Sekiranya orang bertanya kepada pemimpin sekolah agama kita,dari Sabang sampai
ke Endeh, dari Balikpapan sampai ke Cilacap, dari kota-kota yang besar sampai
ke dusun-dusun:Apakah dasar dan cita-cita dari pendidikan yang tuan berikan?,maka
sudah tentu akan mendapat jawaban pendek atau panjang,dapat disimpulkan dengan:Dasar
didikan kami ialah Tauhid, yang tersimpul dalam dua kalimat syahadat, Tauhid
yang menjadi pokok dari kemerdekaan dan kekuatan rohani,dasar dari kemanusiaan
dan kecerdasan manusia. Tujuan pendidikan kami ialah mendidik anak-anak
kami,agar sanggup memenuhi syarat-syarat penghidupan manusia sebagai yang
tersimpul dalam kalam Allah:wabtaghi fiimaa aataakallahuddaaral aakhirata wa
laa tansa nashiibaka minaddunyaa ..., supaya anak-anak kami itu dapat memenuhi
kewajiban –kewajiban yang perlu mencapai tingkat hamba Allah, yakni
setinggi-tinggi derajat yang menjadi tujuan bagi tiap-tiap manusia menurut
keyakinan muslimin,sebagaimana yang terlukis dalam firman Allah:wa maa
khalaqtul jinna wal insa illaa liya’buduuni.[3]
Dari apa yang dikatakan di
atas tampak bahwa beliau memegang prinsip antisekularisme dalam pendidikan.
Beliau tidak ingin umat Islam hanya menguasai ilmu agama sehingga tertinggal
dalam persaingan global.
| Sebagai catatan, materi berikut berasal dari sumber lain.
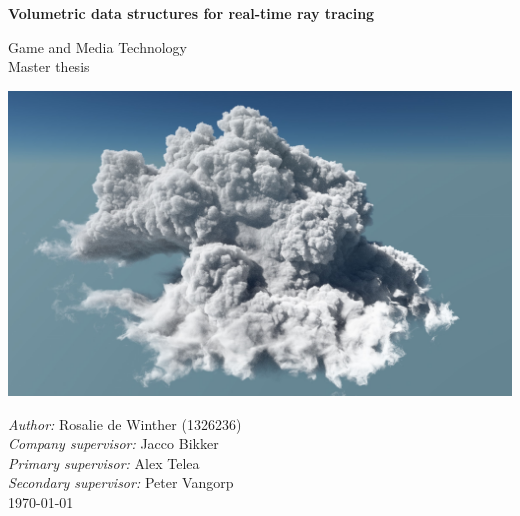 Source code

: \documentclass{article}
\title{}
\author{\textbf{Author}\\Rosalie de Winther (1326236)\\\\\textbf{Company supervisor}\\Jacco Bikker\\\\\textbf{Primary supervisor}\\Alex Telea\\\\\textbf{Secondary supervisor}\\Peter Vangorp}
\begin{document}
\begin{titlepage}
    \begin{center}
        \vspace*{1cm}

        \textbf{\huge Volumetric data structures for real-time ray tracing}

        \vspace{1cm}

        \large Game and Media Technology\\
        Master thesis


        \vspace{1cm}

        \includegraphics[width=\textwidth]{figures/disney _cloud.png}

        \vspace{1cm}



        \vspace{1cm}

        \raggedright \textit{Author:} Rosalie de Winther (1326236)\\
        \textit{Company supervisor:} Jacco Bikker\\
        \textit{Primary supervisor:} Alex Telea\\
        \textit{Secondary supervisor:} Peter Vangorp\\
        \today

    \end{center}
\end{titlepage}



\clearpage

\clearpage

\clearpage
\tableofcontents
\clearpage

\clearpage

\clearpage

\clearpage

\clearpage

\clearpage

\clearpage

\clearpage

\clearpage




\end{document}
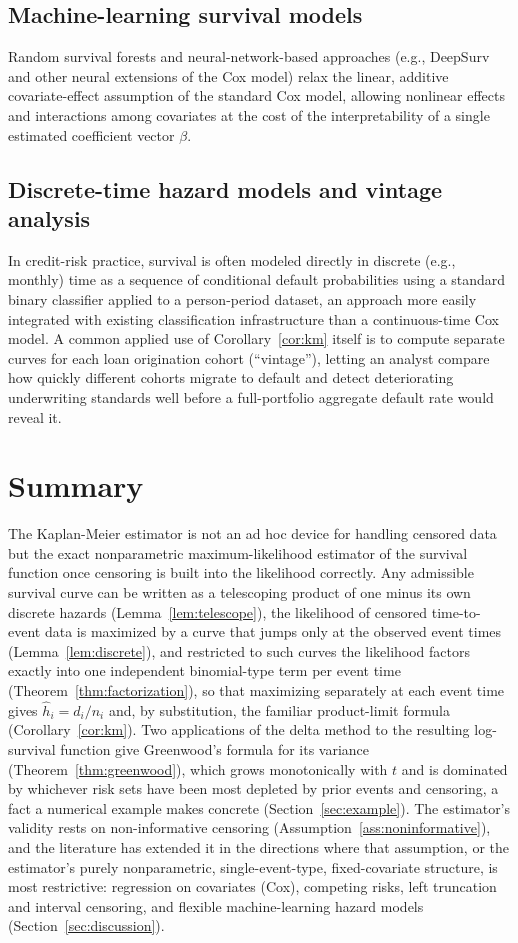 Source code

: \documentclass[11pt]{article}
\theoremstyle{remark}
\theoremstyle{definition}
\begin{document}
\subsection{Machine-learning survival models}
Random survival forests and neural-network-based approaches (e.g., DeepSurv and other neural extensions of the Cox model) relax the linear, additive covariate-effect assumption of the standard Cox model, allowing nonlinear effects and interactions among covariates at the cost of the interpretability of a single estimated coefficient vector $\beta$.

\subsection{Discrete-time hazard models and vintage analysis}
In credit-risk practice, survival is often modeled directly in discrete (e.g., monthly) time as a sequence of conditional default probabilities using a standard binary classifier applied to a person-period dataset, an approach more easily integrated with existing classification infrastructure than a continuous-time Cox model. A common applied use of Corollary~\ref{cor:km} itself is to compute separate curves for each loan origination cohort (``vintage''), letting an analyst compare how quickly different cohorts migrate to default and detect deteriorating underwriting standards well before a full-portfolio aggregate default rate would reveal it.

\section{Summary}
\label{sec:summary}

The Kaplan-Meier estimator is not an ad hoc device for handling censored data but the exact nonparametric maximum-likelihood estimator of the survival function once censoring is built into the likelihood correctly. Any admissible survival curve can be written as a telescoping product of one minus its own discrete hazards (Lemma~\ref{lem:telescope}), the likelihood of censored time-to-event data is maximized by a curve that jumps only at the observed event times (Lemma~\ref{lem:discrete}), and restricted to such curves the likelihood factors exactly into one independent binomial-type term per event time (Theorem~\ref{thm:factorization}), so that maximizing separately at each event time gives $\hat h_i=d_i/n_i$ and, by substitution, the familiar product-limit formula (Corollary~\ref{cor:km}). Two applications of the delta method to the resulting log-survival function give Greenwood's formula for its variance (Theorem~\ref{thm:greenwood}), which grows monotonically with $t$ and is dominated by whichever risk sets have been most depleted by prior events and censoring, a fact a numerical example makes concrete (Section~\ref{sec:example}). The estimator's validity rests on non-informative censoring (Assumption~\ref{ass:noninformative}), and the literature has extended it in the directions where that assumption, or the estimator's purely nonparametric, single-event-type, fixed-covariate structure, is most restrictive: regression on covariates (Cox), competing risks, left truncation and interval censoring, and flexible machine-learning hazard models (Section~\ref{sec:discussion}).
\end{document}
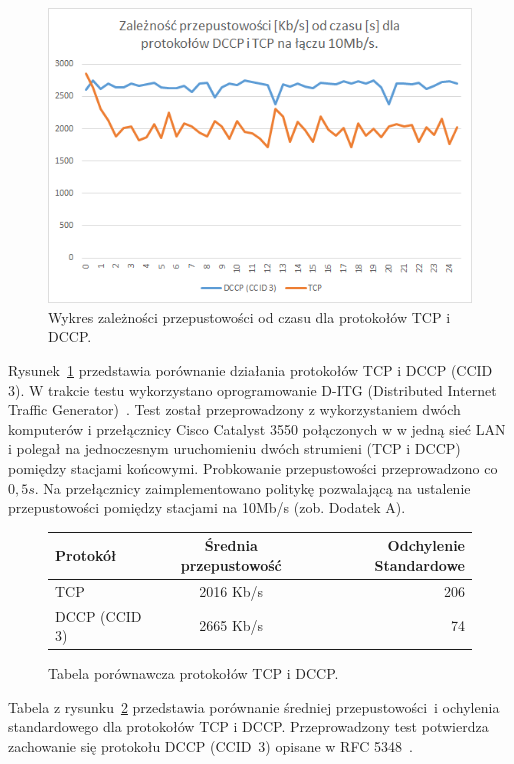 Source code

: \begin{figure}[h!]
	\centering
		\includegraphics{TCP_DCCP}
	\caption{Wykres zależności przepustowości od czasu dla protokołów TCP i DCCP.}
	\label{TCP_DCCP}
\end{figure}

Rysunek~\ref{TCP_DCCP} przedstawia porównanie działania protokołów TCP i DCCP (CCID 3). W trakcie testu wykorzystano oprogramowanie D-ITG (Distributed Internet Traffic Generator)~\cite{D-ITG}. Test został przeprowadzony z wykorzystaniem dwóch komputerów i przełącznicy Cisco Catalyst 3550 połączonych w w jedną sieć LAN i polegał na jednoczesnym uruchomieniu dwóch strumieni (TCP i DCCP) pomiędzy stacjami końcowymi. Probkowanie przepustowości przeprowadzono co $0,5s$. Na przełącznicy zaimplementowano politykę pozwalającą na ustalenie przepustowości pomiędzy stacjami na 10Mb/s (zob. Dodatek A).

\begin{figure}[h!]
	\centering
	\begin{tabular}{ l | c | r }
  		Protokół & Średnia przepustowość & Odchylenie Standardowe \\
  		\hline
  		TCP & 2016 Kb/s & 206 \\
  		DCCP (CCID 3) & 2665 Kb/s & 74 \\
	\end{tabular}
	\caption{Tabela porównawcza protokołów TCP i DCCP.}
	\label{TCP_DCCP_table}
\end{figure}

Tabela z rysunku~\ref{TCP_DCCP_table} przedstawia porównanie średniej przepustowości~i ochylenia standardowego dla protokołów TCP i DCCP. Przeprowadzony test potwierdza zachowanie się protokołu DCCP (CCID~3) opisane w RFC 5348~\cite{RFC5348}. 

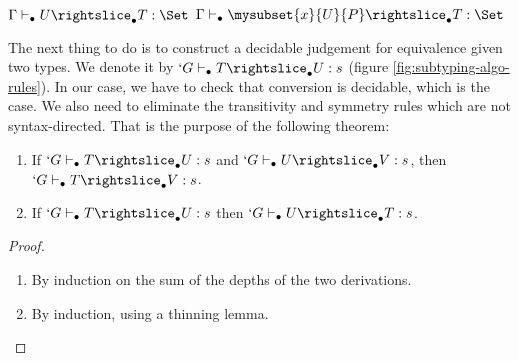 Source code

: \documentclass{llncs}
\renewcommand{\SubSubAs}[1][\Gamma]{%
\UAX{SubSub}
{$\subalgoimpl{#1}{c}{U}{T}{\Set}$}
{$\subalgoimpl{#1}{c[\eltpit~\ctxdot]}{\mysubset{x}{U}{P}}{T}{\Set}$}
{}
}
\begin{document}
\begin{paragraph}{}

\begin{figure*}
    \def\fCenter{\suba}
    \def\type{\typea}
    \def\sub{\suba}
    \begin{center}
    \SubConvA\DP 

    \vspace{\infvspace}
    \SubHnfA\DP

    \vspace{\infvspace}
    \SubProdA\DP

    \vspace{\infvspace}
    \SubSigmaA\DP

    \vspace{\infvspace}
    \SubProofA\DP

    \vspace{\infvspace}
    \SubSubAs\DP
  \end{center}
  \vspace{-2em}
  \caption{\Russell{} algorithmic equivalence}
  \label{fig:subtyping-algo-rules}
  \vspace{-1em}
\end{figure*}


\end{paragraph}
\begin{paragraph}{}
  The next thing to do is to construct a decidable judgement for
  equivalence given two types. We denote it by $`G \typea T
  \suba U : s$ (figure \ref{fig:subtyping-algo-rules}).
  In our case, we have to check that conversion is decidable, which is the
  case. We also need to eliminate the transitivity and symmetry rules which are not
  syntax-directed. That is the purpose of the following theorem:
\begin{theorem}
  \begin{enumerate}
  \item If $`G \typea T \suba U : s$ and $`G \typea U \suba V : s$, then $`G \typea T
    \suba V : s$.
  \item If $`G \typea T \suba U : s$ then $`G \typea U \suba T : s$.
  \end{enumerate}
\end{theorem}
\begin{proof}
  \begin{enumerate}
  \item By induction on the sum of the depths of the two derivations.
  \item By induction, using a thinning lemma.
  \end{enumerate}
\end{proof}
\end{paragraph}
\end{document}
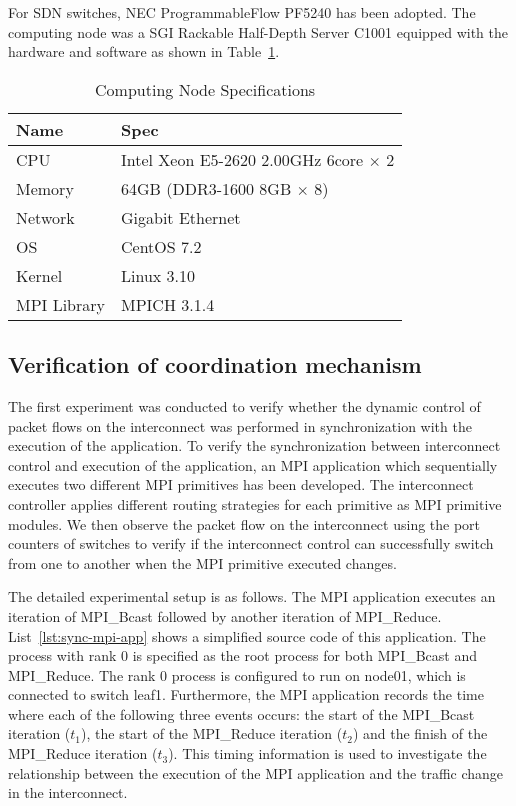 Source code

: For SDN switches, NEC ProgrammableFlow PF5240 has been adopted. The computing
node was a SGI Rackable Half-Depth Server C1001 equipped with the hardware and
software as shown in Table~\ref{tbl:node-spec}.

\begin{table}
    \centering
    \caption{Computing Node Specifications}%
    \label{tbl:node-spec}
    \begin{tabular}{ll}
        \toprule
        Name        & Spec                                        \\ \midrule
        CPU         & Intel Xeon E5-2620 2.00GHz 6core $\times$ 2 \\
        Memory      & 64GB (DDR3-1600 8GB $\times$ 8)             \\
        Network     & Gigabit Ethernet                            \\
        OS          & CentOS 7.2                                  \\
        Kernel      & Linux 3.10                                  \\
        MPI Library & MPICH 3.1.4                                 \\ \bottomrule
    \end{tabular}
\end{table}

\subsection{Verification of coordination mechanism}

The first experiment was conducted to verify whether the dynamic control
of packet flows on the interconnect was performed in synchronization
with the execution of the application. To verify the synchronization
between interconnect control and execution of the application, an MPI
application which sequentially executes two different MPI primitives has
been developed. The interconnect controller applies different routing
strategies for each primitive as MPI primitive modules. We then observe
the packet flow on the interconnect using the port counters of switches
to verify if the interconnect control can successfully switch from one
to another when the MPI primitive executed changes.

The detailed experimental setup is as follows. The MPI application
executes an iteration of MPI\_Bcast followed by another iteration of
MPI\_Reduce. List~\ref{lst:sync-mpi-app} shows a simplified source code
of this application. The process with rank 0 is specified as the root
process for both MPI\_Bcast and MPI\_Reduce. The rank 0 process is
configured to run on node01, which is connected to switch leaf1.
Furthermore, the MPI application records the time where each of the
following three events occurs: the start of the MPI\_Bcast iteration
(\(t_1\)), the start of the MPI\_Reduce iteration (\(t_2\)) and the
finish of the MPI\_Reduce iteration (\(t_3\)). This timing information
is used to investigate the relationship between the execution of the MPI
application and the traffic change in the interconnect.

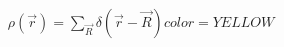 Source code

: \documentclass[preview]{standalone}
\begin{document}
\begin{align*}
\rho(\vec{r}) = \sum_{\vec{R}} \delta(\vec{r} - \vec{R}) color=YELLOW
\end{align*}
\end{document}
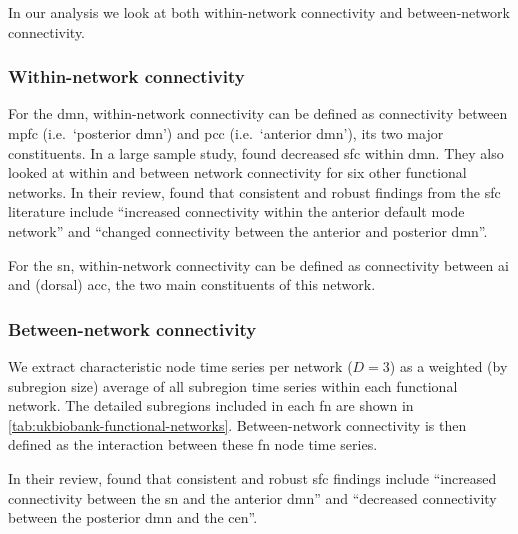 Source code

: In our analysis we look at both within-network connectivity and between-network connectivity.

\subsubsection{Within-network connectivity}

For the \gls{dmn}, within-network connectivity can be defined as connectivity between \gls{mpfc} (i.e.~`posterior \gls{dmn}') and \gls{pcc} (i.e.~`anterior \gls{dmn}'), its two major constituents.
In a large sample study, \textcite{Yan2019} found decreased \gls{sfc} within \gls{dmn}.
They also looked at within and between network connectivity for six other functional networks.
In their review, \textcite{Mulders2015} found that consistent and robust findings from the \gls{sfc} literature include ``increased connectivity within the anterior default mode network'' and ``changed connectivity between the anterior and posterior \gls{dmn}''.

For the \gls{sn}, within-network connectivity can be defined as connectivity between \gls{ai} and (dorsal) \gls{acc}, the two main constituents of this network.

\subsubsection{Between-network connectivity}

We extract characteristic node time series per network ($D = 3$) as a weighted (by subregion size) average of all subregion time series within each functional network.
The detailed subregions included in each \gls{fn} are shown in \cref{tab:ukbiobank-functional-networks}.
Between-network connectivity is then defined as the interaction between these \gls{fn} node time series.

In their review, \textcite{Mulders2015} found that consistent and robust \gls{sfc} findings include ``increased connectivity between the \gls{sn} and the anterior \gls{dmn}'' and ``decreased connectivity between the posterior \gls{dmn} and the \gls{cen}''.
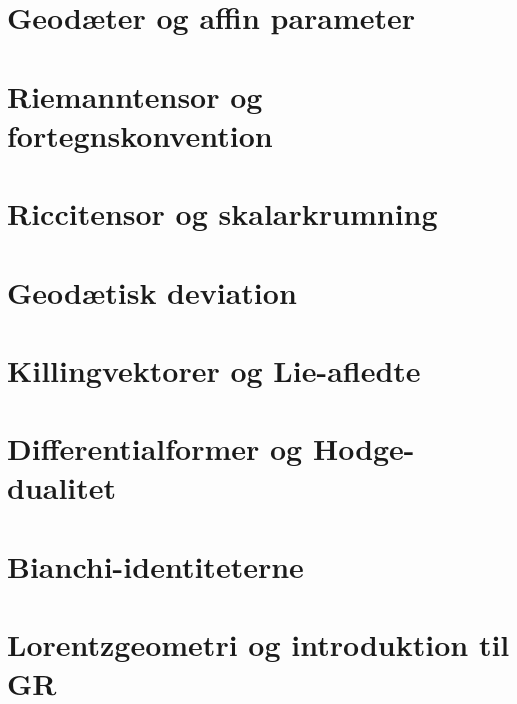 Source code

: \section{Geodæter og affin parameter}
\leavevmode\par

\section{Riemanntensor og fortegnskonvention}
\leavevmode\par

\section{Riccitensor og skalarkrumning}
\leavevmode\par

\section{Geodætisk deviation}
\leavevmode\par

\section{Killingvektorer og Lie-afledte}
\leavevmode\par

\section{Differentialformer og Hodge-dualitet}
\leavevmode\par

\section{Bianchi-identiteterne}
\leavevmode\par

\section{Lorentzgeometri og introduktion til GR}
\leavevmode\par
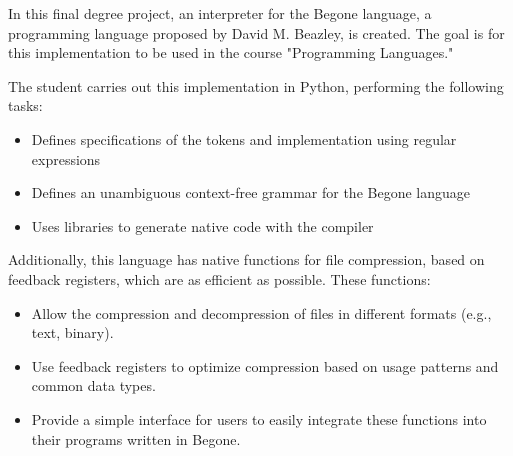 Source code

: In this final degree project, an interpreter for the Begone language, a programming language proposed by David M. Beazley, is created. The goal is for this implementation to be used in the course "Programming Languages."

The student carries out this implementation in Python, performing the following tasks:

\begin{itemize}
  \item Defines specifications of the tokens and implementation using regular expressions
  \item Defines an unambiguous context-free grammar for the Begone language
  \item Uses libraries to generate native code with the compiler
\end{itemize}

Additionally, this language has native functions for file compression, based on feedback registers, which are as efficient as possible. These functions:

\begin{itemize}
  \item Allow the compression and decompression of files in different formats (e.g., text, binary).
  \item Use feedback registers to optimize compression based on usage patterns and common data types.
  \item Provide a simple interface for users to easily integrate these functions into their programs written in Begone.

\end{itemize}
Beliau juga tidak mau umat Islam hanya mempelajari
ilmu umum dan buta terhadap agamanya yang akan menyebabkan mereka tidak tahu
tujuan hidup sebenarnya berdasarkan petunjuk Islam.
Untuk mewujudkan visi
pendidikannya, pada tahun 1927 beliau mendirikan lembaga pendidikan di
lingkungan Persatuan Islam di Bandung yang diberi nama PENDIS. Usaha yang akan
dilakukan PENDIS adalah menyelenggarakan dan mengembangkan pelajaran ilmu
modern yang dipadukan dengan pelajaran Islam. Program yang dijalankannya antara
lain mendirikan sekolah-sekolah seperti Frobel
School (Taman Kanak-Kanak), HIS, MULO,serta pertukangan dan perdagangan,
mengadakan asrama,kursus-kursus dan ceramah-ceramah.[4]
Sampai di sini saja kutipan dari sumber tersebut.